Under-reporting by surgical pathologists in tissue removed during revision surgery for metal-on-metal arthroplasties

Anthony Velleca a,*, Stephen Pournaras b, Eli Bryk c, Vincent Vigorita b
PMCID: PMC11060295  PMID: 38694334

Abstract

Although adverse local tissue reactions (ALTR) have been reported for metal-on-metal implants (MoM) requiring early revision surgery, no study has looked at the accuracy of surgical pathologists in diagnosing ALTR. This study aims to investigate the accuracy of reporting adverse local tissue reactions in tissue samples following revision surgery from metal-on-metal implants. The authors reviewed histology glass slides as well as the original pathology reports of tissue processed in revision arthroplasties in 23 cases. These samples were microscopically analyzed for tissue necrosis and cystic degeneration, the presence of metal particles, corrosion byproducts, membrane formation, histiocytic cells, lymphocytic cells, and vascular pathology. The authors’ findings were then compared to their corresponding original pathology reports. The authors found consistent under-reporting of the tissue findings. Most importantly, 18 samples showed evidence of metal present compared to 2 samples on original pathology reporting. The authors found that 15 samples showed evidence of pathological membranous tissue compared to just 6 on original pathology reporting. While just 3 of the original pathology reports indicated the presence of areas of predominantly lymphocytic inflammatory cells, the authors found 13 examples of such areas. Although ALTR reactions have been described as a sequala of failed MoM, the authors’ data suggest that ALTR may occur more frequently than previously described. Under-reported findings of ALTR deprive both the patient and orthopaedic surgeon of important information that can help guide further follow-up.

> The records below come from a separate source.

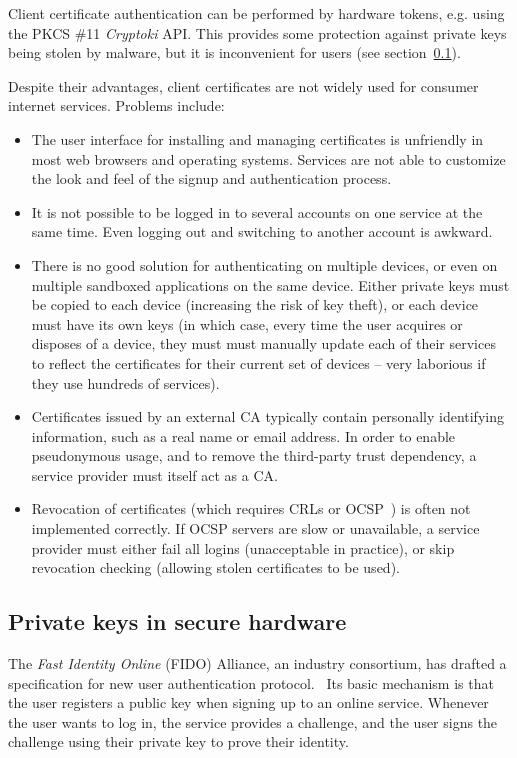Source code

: Client certificate authentication can be performed by hardware tokens, e.g. using the PKCS \#11
\emph{Cryptoki} API. This provides some protection against private keys being stolen by malware, but
it is inconvenient for users (see section~\ref{sec:hardware}).

Despite their advantages, client certificates are not widely used for consumer internet services.
Problems include:
\begin{itemize}
\item The user interface for installing and managing certificates is unfriendly in most web
browsers and operating systems. Services are not able to customize the look and feel of the signup
and authentication process.
\item It is not possible to be logged in to several accounts on one service at the same time. Even
logging out and switching to another account is awkward.
\item There is no good solution for authenticating on multiple devices, or even on multiple
sandboxed applications on the same device. Either private keys must be copied to each device
(increasing the risk of key theft), or each device must have its own keys (in which case, every time
the user acquires or disposes of a device, they must must manually update each of their services to
reflect the certificates for their current set of devices -- very laborious if they use hundreds of
services).
\item Certificates issued by an external CA typically contain personally identifying information,
such as a real name or email address. In order to enable pseudonymous usage, and to remove the
third-party trust dependency, a service provider must itself act as a CA.
\item Revocation of certificates (which requires CRLs or OCSP~\cite{OCSP}) is often not implemented
correctly. If OCSP servers are slow or unavailable, a service provider must either fail all logins
(unacceptable in practice), or skip revocation checking (allowing stolen certificates to be used).
\end{itemize}

\subsection{Private keys in secure hardware}\label{sec:hardware}

The \emph{Fast Identity Online} (FIDO) Alliance, an industry consortium, has drafted a specification
for new user authentication protocol.~\cite{FIDOOverview, FIDOSpec} Its basic mechanism is that the
user registers a public key when signing up to an online service. Whenever the user wants to log in,
the service provides a challenge, and the user signs the challenge using their private key to prove
their identity.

Keywords: adverse local tissue reactions, metal-on-metal arthroplasty, metallosis, revision arthroplasty

Introduction

Highlights

  • Tissue reactions in failed metal-on-metal arthroplasties are often unrecognized.

  • As a result, the patient’s surgeon may not do the appropriate follow-up.

  • If not reported, this can have medical consequences for the patient.

Despite being one of the most significant developments in surgery in the last 70 years, there is still no perfect joint implant to replace the natural joint, so efforts to improve materials and design continue. During the 1990s, there was a renewed interest in metal-on-metal (MoM) implants for hip arthroplasty due to the absence of polyethylene debris and reputed decreased wear rates and dislocations. At one point, MoM implants were used in approximately one-third of all total hip arthroplasties in the United States1.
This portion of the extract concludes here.